Verwendet man also hier das Wort „Abschiebung“, anstatt „Freiwilliger Ausreise“, ist dieser eigentlich tragische Sachverhalt wesentlich wirklichkeitsgetreuer dargestellt und eine Beschönigung der Behörden erfolgreich entlarvt.

Betrachtet man nun den Begriff „Kollateralschaden“, der oft in Kriegszeiten verwendet wird, denkt man zu zuallererst vielleicht an Gebäudeschäden oder dergleichen. Kollateral an sich bedeutet soviel wie „seitlich“ oder „benachbart“ und wird insbesondere im Bezug auf Verwandtschaftsverhältnisse verwandt. Die NATO hat diesen Terminus im Bezug auf den Kosovo-Krieg häufig verwandt, um auf diese Weise den Tod Unschuldiger beschönigender weise zu umschreiben und als Nebensächlichkeit darzustellen. Kriegsopfer mithilfe dieses unpersönlichen Wortes zu umschreiben, ist definitiv eine Gräueltat an den Verstorbenen und es ist daher zu empfehlen, „Todesopfer“ anstatt dessen zu benutzen.
Begrifflichkeiten und Wortgruppen, die den Menschen an sich als Gegenstand oder Sache darstellen gibt es in der heutigen Zeit entsprechend viele.

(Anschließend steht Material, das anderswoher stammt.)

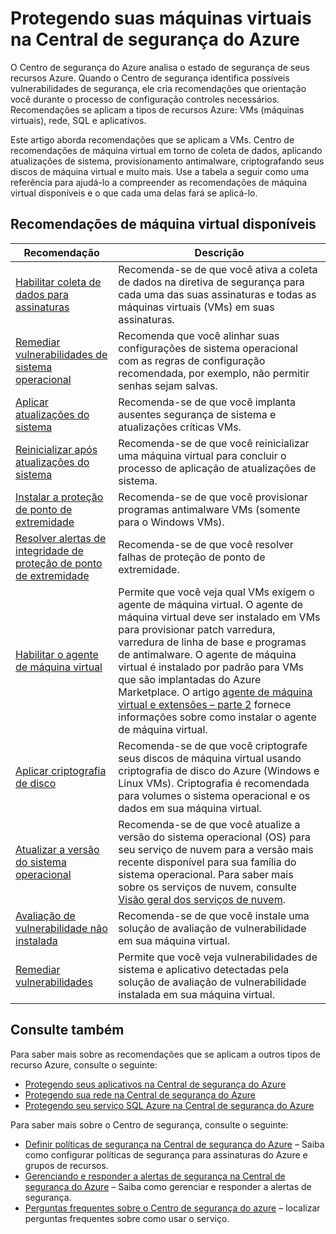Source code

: <properties
   pageTitle="Protegendo suas máquinas virtuais na Central de segurança do Azure | Microsoft Azure"
   description="Endereços este documento recomendações na Central de segurança do Azure que ajudarão a proteger suas máquinas virtuais e permanecer em conformidade com políticas de segurança."
   services="security-center"
   documentationCenter="na"
   authors="TerryLanfear"
   manager="MBaldwin"
   editor=""/>

<tags
   ms.service="security-center"
   ms.devlang="na"
   ms.topic="article"
   ms.tgt_pltfrm="na"
   ms.workload="na"
   ms.date="09/25/2016"
   ms.author="terrylan"/>

# <a name="protecting-your-virtual-machines-in-azure-security-center"></a>Protegendo suas máquinas virtuais na Central de segurança do Azure

O Centro de segurança do Azure analisa o estado de segurança de seus recursos Azure. Quando o Centro de segurança identifica possíveis vulnerabilidades de segurança, ele cria recomendações que orientação você durante o processo de configuração controles necessários.  Recomendações se aplicam a tipos de recursos Azure: VMs (máquinas virtuais), rede, SQL e aplicativos.

Este artigo aborda recomendações que se aplicam a VMs.  Centro de recomendações de máquina virtual em torno de coleta de dados, aplicando atualizações de sistema, provisionamento antimalware, criptografando seus discos de máquina virtual e muito mais.  Use a tabela a seguir como uma referência para ajudá-lo a compreender as recomendações de máquina virtual disponíveis e o que cada uma delas fará se aplicá-lo.

## <a name="available-vm-recommendations"></a>Recomendações de máquina virtual disponíveis

|Recomendação|Descrição|
|-----|-----|
|[Habilitar coleta de dados para assinaturas](security-center-enable-data-collection.md)|Recomenda-se de que você ativa a coleta de dados na diretiva de segurança para cada uma das suas assinaturas e todas as máquinas virtuais (VMs) em suas assinaturas.|
|[Remediar vulnerabilidades de sistema operacional](security-center-remediate-os-vulnerabilities.md)|Recomenda que você alinhar suas configurações de sistema operacional com as regras de configuração recomendada, por exemplo, não permitir senhas sejam salvas.|
|[Aplicar atualizações do sistema](security-center-apply-system-updates.md)|Recomenda-se de que você implanta ausentes segurança de sistema e atualizações críticas VMs.|
|[Reinicializar após atualizações do sistema](security-center-apply-system-updates.md#reboot-after-system-updates)|Recomenda-se de que você reinicializar uma máquina virtual para concluir o processo de aplicação de atualizações de sistema.|
|[Instalar a proteção de ponto de extremidade](security-center-install-endpoint-protection.md)|Recomenda-se de que você provisionar programas antimalware VMs (somente para o Windows VMs).|
|[Resolver alertas de integridade de proteção de ponto de extremidade](security-center-resolve-endpoint-protection-health-alerts.md)|Recomenda-se de que você resolver falhas de proteção de ponto de extremidade.|
|[Habilitar o agente de máquina virtual](security-center-enable-vm-agent.md)|Permite que você veja qual VMs exigem o agente de máquina virtual. O agente de máquina virtual deve ser instalado em VMs para provisionar patch varredura, varredura de linha de base e programas de antimalware. O agente de máquina virtual é instalado por padrão para VMs que são implantadas do Azure Marketplace. O artigo [agente de máquina virtual e extensões – parte 2](http://azure.microsoft.com/blog/2014/04/15/vm-agent-and-extensions-part-2/) fornece informações sobre como instalar o agente de máquina virtual.|
| [Aplicar criptografia de disco](security-center-apply-disk-encryption.md) |Recomenda-se de que você criptografe seus discos de máquina virtual usando criptografia de disco do Azure (Windows e Linux VMs). Criptografia é recomendada para volumes o sistema operacional e os dados em sua máquina virtual.|
| [Atualizar a versão do sistema operacional](security-center-update-os-version.md) | Recomenda-se de que você atualize a versão do sistema operacional (OS) para seu serviço de nuvem para a versão mais recente disponível para sua família do sistema operacional.  Para saber mais sobre os serviços de nuvem, consulte [Visão geral dos serviços de nuvem](../cloud-services/cloud-services-choose-me.md). |
| [Avaliação de vulnerabilidade não instalada](security-center-vulnerability-assessment-recommendations.md) | Recomenda-se de que você instale uma solução de avaliação de vulnerabilidade em sua máquina virtual. |
| [Remediar vulnerabilidades](security-center-vulnerability-assessment-recommendations.md#review-recommendation) | Permite que você veja vulnerabilidades de sistema e aplicativo detectadas pela solução de avaliação de vulnerabilidade instalada em sua máquina virtual. |

## <a name="see-also"></a>Consulte também

Para saber mais sobre as recomendações que se aplicam a outros tipos de recurso Azure, consulte o seguinte:

- [Protegendo seus aplicativos na Central de segurança do Azure](security-center-application-recommendations.md)
- [Protegendo sua rede na Central de segurança do Azure](security-center-network-recommendations.md)
- [Protegendo seu serviço SQL Azure na Central de segurança do Azure](security-center-sql-service-recommendations.md)

Para saber mais sobre o Centro de segurança, consulte o seguinte:

- [Definir políticas de segurança na Central de segurança do Azure](security-center-policies.md) – Saiba como configurar políticas de segurança para assinaturas do Azure e grupos de recursos.
- [Gerenciando e responder a alertas de segurança na Central de segurança do Azure](security-center-managing-and-responding-alerts.md) – Saiba como gerenciar e responder a alertas de segurança.
- [Perguntas frequentes sobre o Centro de segurança do azure](security-center-faq.md) – localizar perguntas frequentes sobre como usar o serviço.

Eine weitere davon wäre „Humankapital“. Wer dieses Wort benutzt, ist höchstwahrscheinlich wirtschaftlich involviert und bezeichnet damit in Wirklichkeit Kinder. Wer soll denn da noch durchblicken?

Fakt ist, dass es egal ist, was wir in den Nachrichten hören oder in den Zeitungen lesen, wir werden rund um die Uhr manipuliert; auch wenn die eben benannten Euphemismen vom Großteil der Bevölkerung lediglich schwer zu identifizieren sind. „Reges Hinterfragen“ ist das Zauberwort und die einzige Möglichkeit, die Dinge auch wirklich „beim Namen“ zu nennen.

Würde mich sehr über eine Einschätzung meiner kurzen Deutschhausarbeit freuen.

» Schnessi » Beiträge: 19 » Talkpoints: 0,13 »



Freiwillige Rückreise hat nichts mit Abschiebung zu tun. Hier wird Geld geboten, um die Herrschaften wieder in die Heimat zu bewegen. Da gab es ganz andere Sachen. Bei Hartz-IV war immer wieder die Rede von "Missbrauch", damit immer mehr Sparmaßnahmen beschlossen werden konnten. Da gab es die Arno-Dübel-Geschichten von der BILD. Um immer war vom angeblichen Ende des Sozialstaates die Rede. Seit 2015 ist davon keine Rede mehr. Kosten oder Finanzierbarkeit sind bei bestimmten Personen auf einmal kein Thema mehr. Da heißt es nur: "Wir schaffen das." Man kann auch durch fehlende Worte manipulieren.

» Juri1877 » Beiträge: » Talkpoints: Gesperrt »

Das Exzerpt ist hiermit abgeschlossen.